**Instructions to follow:** Please repeat the lines below exactly. Begin with the line containing "# Blockers and Questions" and go on through the line containing "- NG (angular cli)".

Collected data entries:
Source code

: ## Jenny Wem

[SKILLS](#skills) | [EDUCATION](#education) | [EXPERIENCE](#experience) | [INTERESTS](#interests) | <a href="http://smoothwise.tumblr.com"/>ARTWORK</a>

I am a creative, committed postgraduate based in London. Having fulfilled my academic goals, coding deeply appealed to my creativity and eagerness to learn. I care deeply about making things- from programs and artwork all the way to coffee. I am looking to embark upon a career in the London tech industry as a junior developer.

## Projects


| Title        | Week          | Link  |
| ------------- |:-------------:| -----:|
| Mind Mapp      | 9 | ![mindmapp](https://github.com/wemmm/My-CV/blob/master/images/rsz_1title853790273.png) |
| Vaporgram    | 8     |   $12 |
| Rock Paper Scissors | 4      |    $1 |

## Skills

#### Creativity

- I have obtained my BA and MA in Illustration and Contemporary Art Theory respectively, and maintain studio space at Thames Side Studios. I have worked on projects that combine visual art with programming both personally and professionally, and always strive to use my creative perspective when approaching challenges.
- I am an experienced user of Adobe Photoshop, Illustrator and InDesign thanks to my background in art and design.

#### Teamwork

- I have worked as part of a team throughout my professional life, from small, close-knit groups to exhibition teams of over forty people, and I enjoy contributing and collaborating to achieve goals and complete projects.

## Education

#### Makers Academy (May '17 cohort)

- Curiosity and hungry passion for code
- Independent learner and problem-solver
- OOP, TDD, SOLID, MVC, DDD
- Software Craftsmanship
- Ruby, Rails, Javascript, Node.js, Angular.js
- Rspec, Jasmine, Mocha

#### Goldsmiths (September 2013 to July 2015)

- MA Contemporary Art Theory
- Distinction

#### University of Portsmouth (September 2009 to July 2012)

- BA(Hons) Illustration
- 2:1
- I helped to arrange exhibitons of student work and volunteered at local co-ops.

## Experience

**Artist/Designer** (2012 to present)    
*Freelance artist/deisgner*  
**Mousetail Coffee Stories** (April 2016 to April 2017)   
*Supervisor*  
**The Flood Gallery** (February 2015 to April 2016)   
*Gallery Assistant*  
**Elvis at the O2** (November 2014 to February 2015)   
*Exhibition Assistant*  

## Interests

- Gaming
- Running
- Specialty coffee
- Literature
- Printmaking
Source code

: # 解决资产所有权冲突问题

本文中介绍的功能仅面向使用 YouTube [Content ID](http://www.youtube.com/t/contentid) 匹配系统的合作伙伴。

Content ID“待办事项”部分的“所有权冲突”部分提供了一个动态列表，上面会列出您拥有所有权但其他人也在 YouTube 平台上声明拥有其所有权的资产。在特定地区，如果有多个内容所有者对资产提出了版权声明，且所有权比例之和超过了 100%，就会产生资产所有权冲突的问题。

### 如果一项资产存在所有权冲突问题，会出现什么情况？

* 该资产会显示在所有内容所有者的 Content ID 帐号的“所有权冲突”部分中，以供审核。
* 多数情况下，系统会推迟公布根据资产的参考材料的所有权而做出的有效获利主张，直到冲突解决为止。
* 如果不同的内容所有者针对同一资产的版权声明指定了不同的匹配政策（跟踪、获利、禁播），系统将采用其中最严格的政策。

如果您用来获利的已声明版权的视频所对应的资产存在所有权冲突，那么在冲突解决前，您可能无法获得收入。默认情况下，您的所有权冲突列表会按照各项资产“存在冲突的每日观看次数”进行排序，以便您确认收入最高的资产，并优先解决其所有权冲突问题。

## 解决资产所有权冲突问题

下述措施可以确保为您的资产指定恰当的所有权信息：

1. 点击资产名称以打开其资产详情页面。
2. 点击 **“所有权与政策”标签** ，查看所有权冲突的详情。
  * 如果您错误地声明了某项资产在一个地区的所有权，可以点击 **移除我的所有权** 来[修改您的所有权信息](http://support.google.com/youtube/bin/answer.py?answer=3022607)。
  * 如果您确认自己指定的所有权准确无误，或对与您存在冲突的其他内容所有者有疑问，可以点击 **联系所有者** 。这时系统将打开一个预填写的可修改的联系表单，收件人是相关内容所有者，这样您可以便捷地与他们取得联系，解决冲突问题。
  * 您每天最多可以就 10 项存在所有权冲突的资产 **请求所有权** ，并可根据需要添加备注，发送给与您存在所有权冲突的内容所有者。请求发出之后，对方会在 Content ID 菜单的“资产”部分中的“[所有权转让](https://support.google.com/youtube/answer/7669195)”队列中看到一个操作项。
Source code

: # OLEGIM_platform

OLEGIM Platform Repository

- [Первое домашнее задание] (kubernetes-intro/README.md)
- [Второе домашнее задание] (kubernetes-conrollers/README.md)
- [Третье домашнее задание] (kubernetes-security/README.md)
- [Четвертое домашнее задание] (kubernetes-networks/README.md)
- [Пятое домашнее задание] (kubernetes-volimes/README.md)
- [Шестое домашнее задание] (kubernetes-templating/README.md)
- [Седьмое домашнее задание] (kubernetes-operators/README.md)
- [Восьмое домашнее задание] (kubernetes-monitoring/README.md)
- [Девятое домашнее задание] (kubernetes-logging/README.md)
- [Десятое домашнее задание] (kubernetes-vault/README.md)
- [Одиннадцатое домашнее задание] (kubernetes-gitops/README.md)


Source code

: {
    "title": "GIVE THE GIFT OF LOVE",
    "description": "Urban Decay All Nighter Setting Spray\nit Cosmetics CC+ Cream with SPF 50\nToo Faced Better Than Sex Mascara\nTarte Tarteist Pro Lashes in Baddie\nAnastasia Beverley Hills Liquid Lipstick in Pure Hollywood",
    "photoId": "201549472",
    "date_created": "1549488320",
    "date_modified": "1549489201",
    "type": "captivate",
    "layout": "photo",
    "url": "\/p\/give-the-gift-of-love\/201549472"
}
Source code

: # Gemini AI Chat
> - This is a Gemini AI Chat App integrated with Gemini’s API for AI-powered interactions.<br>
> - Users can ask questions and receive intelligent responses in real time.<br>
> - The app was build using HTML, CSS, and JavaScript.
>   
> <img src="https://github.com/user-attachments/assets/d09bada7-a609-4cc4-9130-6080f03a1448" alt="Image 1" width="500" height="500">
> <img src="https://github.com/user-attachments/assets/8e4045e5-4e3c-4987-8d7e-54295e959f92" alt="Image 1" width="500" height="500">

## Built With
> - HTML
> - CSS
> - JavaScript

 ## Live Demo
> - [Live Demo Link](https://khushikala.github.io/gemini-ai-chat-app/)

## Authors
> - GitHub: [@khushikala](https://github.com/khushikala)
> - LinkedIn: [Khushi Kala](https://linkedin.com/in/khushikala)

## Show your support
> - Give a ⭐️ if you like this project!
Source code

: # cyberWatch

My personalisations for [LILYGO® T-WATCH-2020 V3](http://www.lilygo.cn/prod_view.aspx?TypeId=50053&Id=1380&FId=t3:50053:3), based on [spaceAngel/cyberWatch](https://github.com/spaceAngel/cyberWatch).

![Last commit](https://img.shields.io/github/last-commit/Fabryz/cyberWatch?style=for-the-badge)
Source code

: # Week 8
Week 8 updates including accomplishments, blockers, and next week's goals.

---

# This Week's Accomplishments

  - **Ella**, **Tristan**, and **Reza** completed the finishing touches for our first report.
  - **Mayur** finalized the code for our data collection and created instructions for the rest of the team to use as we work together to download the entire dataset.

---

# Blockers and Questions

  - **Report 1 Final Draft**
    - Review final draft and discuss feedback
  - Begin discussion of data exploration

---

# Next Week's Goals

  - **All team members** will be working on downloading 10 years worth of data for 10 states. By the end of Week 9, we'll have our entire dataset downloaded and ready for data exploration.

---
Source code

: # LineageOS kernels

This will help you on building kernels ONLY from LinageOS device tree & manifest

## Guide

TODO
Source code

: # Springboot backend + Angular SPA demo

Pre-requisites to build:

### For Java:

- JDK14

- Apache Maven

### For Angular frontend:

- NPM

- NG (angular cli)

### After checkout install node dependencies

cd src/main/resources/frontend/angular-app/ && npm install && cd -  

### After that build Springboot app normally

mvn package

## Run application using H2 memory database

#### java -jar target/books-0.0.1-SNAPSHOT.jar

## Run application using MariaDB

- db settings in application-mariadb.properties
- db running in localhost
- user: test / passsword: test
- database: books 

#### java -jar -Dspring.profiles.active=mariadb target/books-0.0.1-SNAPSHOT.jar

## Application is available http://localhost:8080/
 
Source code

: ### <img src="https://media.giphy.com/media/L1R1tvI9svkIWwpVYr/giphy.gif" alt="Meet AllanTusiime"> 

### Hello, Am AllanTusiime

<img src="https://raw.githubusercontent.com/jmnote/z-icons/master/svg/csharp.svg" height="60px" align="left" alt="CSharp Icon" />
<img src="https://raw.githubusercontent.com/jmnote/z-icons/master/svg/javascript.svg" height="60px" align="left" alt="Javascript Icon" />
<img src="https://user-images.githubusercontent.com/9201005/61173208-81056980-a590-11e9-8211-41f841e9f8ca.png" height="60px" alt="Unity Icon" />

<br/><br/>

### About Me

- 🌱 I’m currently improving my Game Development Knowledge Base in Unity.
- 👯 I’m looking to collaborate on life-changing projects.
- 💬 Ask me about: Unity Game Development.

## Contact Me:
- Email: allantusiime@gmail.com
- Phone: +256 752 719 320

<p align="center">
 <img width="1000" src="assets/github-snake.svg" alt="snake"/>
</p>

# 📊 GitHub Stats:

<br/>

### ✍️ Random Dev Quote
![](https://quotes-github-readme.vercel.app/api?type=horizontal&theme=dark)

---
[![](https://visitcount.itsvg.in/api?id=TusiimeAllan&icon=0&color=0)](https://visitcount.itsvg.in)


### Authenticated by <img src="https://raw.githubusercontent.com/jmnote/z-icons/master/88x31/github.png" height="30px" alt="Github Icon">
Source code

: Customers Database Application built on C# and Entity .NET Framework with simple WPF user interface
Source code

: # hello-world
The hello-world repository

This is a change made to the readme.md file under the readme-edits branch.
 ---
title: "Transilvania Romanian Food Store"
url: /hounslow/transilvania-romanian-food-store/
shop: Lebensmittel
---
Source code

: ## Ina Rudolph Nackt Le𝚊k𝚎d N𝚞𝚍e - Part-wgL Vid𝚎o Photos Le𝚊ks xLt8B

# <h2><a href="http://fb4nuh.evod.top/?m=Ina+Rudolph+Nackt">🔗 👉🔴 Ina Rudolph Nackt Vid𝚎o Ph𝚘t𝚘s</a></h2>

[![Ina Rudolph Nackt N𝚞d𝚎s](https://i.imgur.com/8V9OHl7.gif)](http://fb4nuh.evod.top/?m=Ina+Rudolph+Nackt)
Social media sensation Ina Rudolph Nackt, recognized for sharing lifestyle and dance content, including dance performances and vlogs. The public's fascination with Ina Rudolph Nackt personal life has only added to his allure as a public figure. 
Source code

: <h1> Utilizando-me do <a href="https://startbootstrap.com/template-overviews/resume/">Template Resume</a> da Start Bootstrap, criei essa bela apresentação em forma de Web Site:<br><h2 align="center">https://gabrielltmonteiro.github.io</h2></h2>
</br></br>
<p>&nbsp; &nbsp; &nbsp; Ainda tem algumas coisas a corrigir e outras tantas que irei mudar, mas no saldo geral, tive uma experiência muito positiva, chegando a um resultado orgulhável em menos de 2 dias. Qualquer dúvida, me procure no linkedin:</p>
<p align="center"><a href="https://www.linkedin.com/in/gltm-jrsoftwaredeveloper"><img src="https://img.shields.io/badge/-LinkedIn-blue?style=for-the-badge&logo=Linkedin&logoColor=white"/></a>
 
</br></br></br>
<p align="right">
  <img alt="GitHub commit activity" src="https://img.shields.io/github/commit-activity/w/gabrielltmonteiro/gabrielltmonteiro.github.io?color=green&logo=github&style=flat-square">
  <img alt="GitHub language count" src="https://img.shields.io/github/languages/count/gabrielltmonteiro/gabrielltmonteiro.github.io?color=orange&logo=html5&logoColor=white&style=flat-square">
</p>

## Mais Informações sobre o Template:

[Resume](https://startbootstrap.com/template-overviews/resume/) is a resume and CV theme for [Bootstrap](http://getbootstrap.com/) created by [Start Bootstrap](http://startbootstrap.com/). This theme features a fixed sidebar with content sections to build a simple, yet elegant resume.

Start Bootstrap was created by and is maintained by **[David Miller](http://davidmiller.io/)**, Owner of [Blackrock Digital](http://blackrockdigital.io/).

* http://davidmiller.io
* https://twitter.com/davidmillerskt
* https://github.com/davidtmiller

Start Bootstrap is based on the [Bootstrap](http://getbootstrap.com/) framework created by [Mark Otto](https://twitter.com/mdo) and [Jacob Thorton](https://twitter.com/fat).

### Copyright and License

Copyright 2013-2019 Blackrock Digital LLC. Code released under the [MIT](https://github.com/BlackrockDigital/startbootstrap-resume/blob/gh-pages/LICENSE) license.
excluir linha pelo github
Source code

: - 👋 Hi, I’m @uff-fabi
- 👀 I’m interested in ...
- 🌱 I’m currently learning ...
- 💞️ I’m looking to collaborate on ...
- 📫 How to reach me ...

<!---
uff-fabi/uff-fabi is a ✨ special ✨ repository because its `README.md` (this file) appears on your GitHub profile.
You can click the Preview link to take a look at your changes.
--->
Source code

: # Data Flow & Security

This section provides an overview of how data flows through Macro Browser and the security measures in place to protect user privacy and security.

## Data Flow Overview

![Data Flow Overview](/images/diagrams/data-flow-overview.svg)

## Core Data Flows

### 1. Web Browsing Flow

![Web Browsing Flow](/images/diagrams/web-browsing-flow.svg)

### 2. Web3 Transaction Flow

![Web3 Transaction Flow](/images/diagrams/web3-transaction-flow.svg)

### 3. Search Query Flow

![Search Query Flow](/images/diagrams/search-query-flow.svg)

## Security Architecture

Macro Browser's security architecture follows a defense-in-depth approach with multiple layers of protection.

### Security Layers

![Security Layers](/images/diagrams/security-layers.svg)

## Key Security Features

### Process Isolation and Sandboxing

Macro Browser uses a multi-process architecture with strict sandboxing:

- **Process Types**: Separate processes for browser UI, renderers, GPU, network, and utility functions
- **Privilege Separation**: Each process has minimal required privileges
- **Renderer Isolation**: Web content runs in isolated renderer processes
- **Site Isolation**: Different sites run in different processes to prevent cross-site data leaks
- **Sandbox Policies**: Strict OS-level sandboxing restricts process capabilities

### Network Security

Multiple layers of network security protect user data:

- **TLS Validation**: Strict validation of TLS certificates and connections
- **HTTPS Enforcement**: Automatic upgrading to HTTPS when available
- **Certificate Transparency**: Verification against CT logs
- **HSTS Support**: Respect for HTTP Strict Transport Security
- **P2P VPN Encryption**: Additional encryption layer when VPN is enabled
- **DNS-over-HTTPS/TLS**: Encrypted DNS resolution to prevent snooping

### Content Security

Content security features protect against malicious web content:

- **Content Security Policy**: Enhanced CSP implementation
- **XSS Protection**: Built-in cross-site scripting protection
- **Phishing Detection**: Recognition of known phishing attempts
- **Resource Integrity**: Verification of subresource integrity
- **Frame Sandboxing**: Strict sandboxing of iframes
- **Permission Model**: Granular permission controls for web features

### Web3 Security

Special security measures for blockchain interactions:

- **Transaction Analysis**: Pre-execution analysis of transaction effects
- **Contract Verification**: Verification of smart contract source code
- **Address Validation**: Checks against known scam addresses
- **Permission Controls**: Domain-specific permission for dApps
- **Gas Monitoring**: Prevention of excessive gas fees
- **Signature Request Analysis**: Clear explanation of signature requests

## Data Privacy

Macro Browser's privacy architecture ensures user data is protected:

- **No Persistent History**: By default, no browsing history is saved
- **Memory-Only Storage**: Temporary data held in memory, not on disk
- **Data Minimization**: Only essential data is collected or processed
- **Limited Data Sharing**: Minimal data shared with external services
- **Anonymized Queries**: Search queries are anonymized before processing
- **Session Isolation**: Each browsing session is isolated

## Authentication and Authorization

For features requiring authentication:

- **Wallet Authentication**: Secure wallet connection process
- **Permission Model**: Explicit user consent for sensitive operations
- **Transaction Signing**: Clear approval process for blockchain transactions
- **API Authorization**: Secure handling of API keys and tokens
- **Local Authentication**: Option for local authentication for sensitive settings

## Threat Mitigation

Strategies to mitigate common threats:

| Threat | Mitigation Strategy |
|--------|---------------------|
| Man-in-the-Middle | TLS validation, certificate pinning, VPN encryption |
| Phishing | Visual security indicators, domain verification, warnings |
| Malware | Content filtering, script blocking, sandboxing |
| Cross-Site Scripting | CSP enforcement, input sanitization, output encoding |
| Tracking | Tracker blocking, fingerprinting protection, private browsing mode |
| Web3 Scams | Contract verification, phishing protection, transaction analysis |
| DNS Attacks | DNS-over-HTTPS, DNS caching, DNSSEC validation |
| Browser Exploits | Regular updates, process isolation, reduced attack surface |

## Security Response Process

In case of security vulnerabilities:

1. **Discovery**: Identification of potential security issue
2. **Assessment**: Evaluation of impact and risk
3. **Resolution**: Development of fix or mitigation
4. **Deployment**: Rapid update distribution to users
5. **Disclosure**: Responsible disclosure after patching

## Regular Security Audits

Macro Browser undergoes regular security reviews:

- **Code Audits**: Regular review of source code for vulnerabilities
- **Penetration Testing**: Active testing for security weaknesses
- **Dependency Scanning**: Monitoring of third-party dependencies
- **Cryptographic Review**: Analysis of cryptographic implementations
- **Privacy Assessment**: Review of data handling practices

**Answer space:**
# Blockers and Questions

  - **Report 1 Final Draft**
    - Review final draft and discuss feedback
  - Begin discussion of data exploration

---

# Next Week's Goals

  - **All team members** will be working on downloading 10 years worth of data for 10 states. By the end of Week 9, we'll have our entire dataset downloaded and ready for data exploration.

---
Source code

: # LineageOS kernels

This will help you on building kernels ONLY from LinageOS device tree & manifest

## Guide

TODO
Source code

: # Springboot backend + Angular SPA demo

Pre-requisites to build:

### For Java:

- JDK14

- Apache Maven

### For Angular frontend:

- NPM

- NG (angular cli)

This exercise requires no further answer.